» PROBLEM STATEMENT: What you return should match every entry, character for character.

[Stored data]

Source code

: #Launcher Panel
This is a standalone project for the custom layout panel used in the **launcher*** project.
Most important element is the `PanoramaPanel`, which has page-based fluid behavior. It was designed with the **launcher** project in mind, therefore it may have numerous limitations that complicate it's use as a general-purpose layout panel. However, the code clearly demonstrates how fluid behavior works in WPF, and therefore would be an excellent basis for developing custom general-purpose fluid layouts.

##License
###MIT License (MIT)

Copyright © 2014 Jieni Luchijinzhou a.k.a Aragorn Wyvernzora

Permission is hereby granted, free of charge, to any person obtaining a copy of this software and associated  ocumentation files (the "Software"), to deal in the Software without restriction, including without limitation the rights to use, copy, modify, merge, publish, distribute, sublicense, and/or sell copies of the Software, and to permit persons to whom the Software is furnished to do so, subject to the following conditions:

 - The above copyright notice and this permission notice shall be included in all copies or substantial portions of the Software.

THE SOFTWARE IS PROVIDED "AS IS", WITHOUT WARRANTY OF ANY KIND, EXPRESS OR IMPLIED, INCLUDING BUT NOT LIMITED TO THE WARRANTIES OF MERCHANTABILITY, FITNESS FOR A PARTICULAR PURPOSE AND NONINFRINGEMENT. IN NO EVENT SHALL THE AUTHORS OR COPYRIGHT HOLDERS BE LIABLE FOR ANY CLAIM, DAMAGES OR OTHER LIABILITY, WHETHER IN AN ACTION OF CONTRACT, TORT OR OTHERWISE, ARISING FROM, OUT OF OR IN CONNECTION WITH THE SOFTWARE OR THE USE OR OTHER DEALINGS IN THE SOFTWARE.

» EXERCISE ANSWER:
Source code

: #Launcher Panel
This is a standalone project for the custom layout panel used in the **launcher*** project.
Most important element is the `PanoramaPanel`, which has page-based fluid behavior. It was designed with the **launcher** project in mind, therefore it may have numerous limitations that complicate it's use as a general-purpose layout panel. However, the code clearly demonstrates how fluid behavior works in WPF, and therefore would be an excellent basis for developing custom general-purpose fluid layouts.

##License
###MIT License (MIT)

Copyright © 2014 Jieni Luchijinzhou a.k.a Aragorn Wyvernzora

Permission is hereby granted, free of charge, to any person obtaining a copy of this software and associated  ocumentation files (the "Software"), to deal in the Software without restriction, including without limitation the rights to use, copy, modify, merge, publish, distribute, sublicense, and/or sell copies of the Software, and to permit persons to whom the Software is furnished to do so, subject to the following conditions:

 - The above copyright notice and this permission notice shall be included in all copies or substantial portions of the Software.

THE SOFTWARE IS PROVIDED "AS IS", WITHOUT WARRANTY OF ANY KIND, EXPRESS OR IMPLIED, INCLUDING BUT NOT LIMITED TO THE WARRANTIES OF MERCHANTABILITY, FITNESS FOR A PARTICULAR PURPOSE AND NONINFRINGEMENT. IN NO EVENT SHALL THE AUTHORS OR COPYRIGHT HOLDERS BE LIABLE FOR ANY CLAIM, DAMAGES OR OTHER LIABILITY, WHETHER IN AN ACTION OF CONTRACT, TORT OR OTHERWISE, ARISING FROM, OUT OF OR IN CONNECTION WITH THE SOFTWARE OR THE USE OR OTHER DEALINGS IN THE SOFTWARE.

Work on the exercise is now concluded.